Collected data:
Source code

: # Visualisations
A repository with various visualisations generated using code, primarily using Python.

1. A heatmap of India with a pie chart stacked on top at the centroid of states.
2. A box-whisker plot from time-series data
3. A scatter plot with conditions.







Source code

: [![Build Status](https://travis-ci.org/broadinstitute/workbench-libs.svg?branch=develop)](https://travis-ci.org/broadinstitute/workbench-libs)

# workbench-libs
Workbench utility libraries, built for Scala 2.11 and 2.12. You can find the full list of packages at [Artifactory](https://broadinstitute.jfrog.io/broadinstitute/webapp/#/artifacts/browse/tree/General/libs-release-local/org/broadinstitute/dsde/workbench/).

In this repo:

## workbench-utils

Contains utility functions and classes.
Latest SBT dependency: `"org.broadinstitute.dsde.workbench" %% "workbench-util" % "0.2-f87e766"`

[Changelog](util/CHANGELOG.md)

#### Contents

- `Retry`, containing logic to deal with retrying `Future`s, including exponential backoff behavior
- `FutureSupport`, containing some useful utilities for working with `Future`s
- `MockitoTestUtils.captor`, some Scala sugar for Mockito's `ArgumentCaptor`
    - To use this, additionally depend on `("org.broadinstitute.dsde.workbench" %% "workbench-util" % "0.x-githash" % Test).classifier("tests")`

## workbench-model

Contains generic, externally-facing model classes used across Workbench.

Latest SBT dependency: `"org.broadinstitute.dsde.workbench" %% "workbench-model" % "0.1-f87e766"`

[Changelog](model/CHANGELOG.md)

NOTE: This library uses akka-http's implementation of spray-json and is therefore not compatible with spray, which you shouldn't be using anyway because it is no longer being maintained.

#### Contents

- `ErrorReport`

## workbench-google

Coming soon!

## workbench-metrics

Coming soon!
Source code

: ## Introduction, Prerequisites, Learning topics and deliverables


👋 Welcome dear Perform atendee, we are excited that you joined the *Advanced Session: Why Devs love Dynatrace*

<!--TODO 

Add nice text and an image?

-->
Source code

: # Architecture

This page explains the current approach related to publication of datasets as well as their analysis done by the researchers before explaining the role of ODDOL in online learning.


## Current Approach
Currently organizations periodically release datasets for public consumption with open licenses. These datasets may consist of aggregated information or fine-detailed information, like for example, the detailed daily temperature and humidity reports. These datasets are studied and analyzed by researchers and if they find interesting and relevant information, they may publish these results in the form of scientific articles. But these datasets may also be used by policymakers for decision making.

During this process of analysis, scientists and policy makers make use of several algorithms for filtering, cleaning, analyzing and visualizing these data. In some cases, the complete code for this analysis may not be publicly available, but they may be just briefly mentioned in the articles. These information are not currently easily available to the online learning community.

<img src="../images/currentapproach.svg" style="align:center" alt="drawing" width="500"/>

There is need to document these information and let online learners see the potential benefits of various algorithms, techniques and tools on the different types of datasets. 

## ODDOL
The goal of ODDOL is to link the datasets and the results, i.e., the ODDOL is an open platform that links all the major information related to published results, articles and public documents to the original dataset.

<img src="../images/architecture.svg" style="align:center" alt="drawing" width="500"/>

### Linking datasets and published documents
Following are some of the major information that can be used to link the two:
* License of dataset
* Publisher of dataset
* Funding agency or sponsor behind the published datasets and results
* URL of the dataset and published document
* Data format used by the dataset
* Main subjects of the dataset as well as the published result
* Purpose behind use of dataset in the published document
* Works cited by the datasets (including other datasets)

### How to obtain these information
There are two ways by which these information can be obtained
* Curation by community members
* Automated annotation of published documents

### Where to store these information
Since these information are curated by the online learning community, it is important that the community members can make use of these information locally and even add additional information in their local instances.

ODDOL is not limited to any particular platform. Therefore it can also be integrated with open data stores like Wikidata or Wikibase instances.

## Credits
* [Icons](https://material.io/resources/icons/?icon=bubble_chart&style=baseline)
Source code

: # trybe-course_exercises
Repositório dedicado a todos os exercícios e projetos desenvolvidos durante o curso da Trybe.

◆ What is expected:
Each record shown above must be printed once more, exactly.

◆ Written answer:
Source code

: # Visualisations
A repository with various visualisations generated using code, primarily using Python.

1. A heatmap of India with a pie chart stacked on top at the centroid of states.
2. A box-whisker plot from time-series data
3. A scatter plot with conditions.







Source code

: [![Build Status](https://travis-ci.org/broadinstitute/workbench-libs.svg?branch=develop)](https://travis-ci.org/broadinstitute/workbench-libs)

# workbench-libs
Workbench utility libraries, built for Scala 2.11 and 2.12. You can find the full list of packages at [Artifactory](https://broadinstitute.jfrog.io/broadinstitute/webapp/#/artifacts/browse/tree/General/libs-release-local/org/broadinstitute/dsde/workbench/).

In this repo:

## workbench-utils

Contains utility functions and classes.
Latest SBT dependency: `"org.broadinstitute.dsde.workbench" %% "workbench-util" % "0.2-f87e766"`

[Changelog](util/CHANGELOG.md)

#### Contents

- `Retry`, containing logic to deal with retrying `Future`s, including exponential backoff behavior
- `FutureSupport`, containing some useful utilities for working with `Future`s
- `MockitoTestUtils.captor`, some Scala sugar for Mockito's `ArgumentCaptor`
    - To use this, additionally depend on `("org.broadinstitute.dsde.workbench" %% "workbench-util" % "0.x-githash" % Test).classifier("tests")`

## workbench-model

Contains generic, externally-facing model classes used across Workbench.

Latest SBT dependency: `"org.broadinstitute.dsde.workbench" %% "workbench-model" % "0.1-f87e766"`

[Changelog](model/CHANGELOG.md)

NOTE: This library uses akka-http's implementation of spray-json and is therefore not compatible with spray, which you shouldn't be using anyway because it is no longer being maintained.

#### Contents

- `ErrorReport`

## workbench-google

Coming soon!

## workbench-metrics

Coming soon!
Source code

: ## Introduction, Prerequisites, Learning topics and deliverables


👋 Welcome dear Perform atendee, we are excited that you joined the *Advanced Session: Why Devs love Dynatrace*

<!--TODO 

Add nice text and an image?

-->
Source code

: # Architecture

This page explains the current approach related to publication of datasets as well as their analysis done by the researchers before explaining the role of ODDOL in online learning.


## Current Approach
Currently organizations periodically release datasets for public consumption with open licenses. These datasets may consist of aggregated information or fine-detailed information, like for example, the detailed daily temperature and humidity reports. These datasets are studied and analyzed by researchers and if they find interesting and relevant information, they may publish these results in the form of scientific articles. But these datasets may also be used by policymakers for decision making.

During this process of analysis, scientists and policy makers make use of several algorithms for filtering, cleaning, analyzing and visualizing these data. In some cases, the complete code for this analysis may not be publicly available, but they may be just briefly mentioned in the articles. These information are not currently easily available to the online learning community.

<img src="../images/currentapproach.svg" style="align:center" alt="drawing" width="500"/>

There is need to document these information and let online learners see the potential benefits of various algorithms, techniques and tools on the different types of datasets. 

## ODDOL
The goal of ODDOL is to link the datasets and the results, i.e., the ODDOL is an open platform that links all the major information related to published results, articles and public documents to the original dataset.

<img src="../images/architecture.svg" style="align:center" alt="drawing" width="500"/>

### Linking datasets and published documents
Following are some of the major information that can be used to link the two:
* License of dataset
* Publisher of dataset
* Funding agency or sponsor behind the published datasets and results
* URL of the dataset and published document
* Data format used by the dataset
* Main subjects of the dataset as well as the published result
* Purpose behind use of dataset in the published document
* Works cited by the datasets (including other datasets)

### How to obtain these information
There are two ways by which these information can be obtained
* Curation by community members
* Automated annotation of published documents

### Where to store these information
Since these information are curated by the online learning community, it is important that the community members can make use of these information locally and even add additional information in their local instances.

ODDOL is not limited to any particular platform. Therefore it can also be integrated with open data stores like Wikidata or Wikibase instances.

## Credits
* [Icons](https://material.io/resources/icons/?icon=bubble_chart&style=baseline)
Source code

: # trybe-course_exercises
Repositório dedicado a todos os exercícios e projetos desenvolvidos durante o curso da Trybe.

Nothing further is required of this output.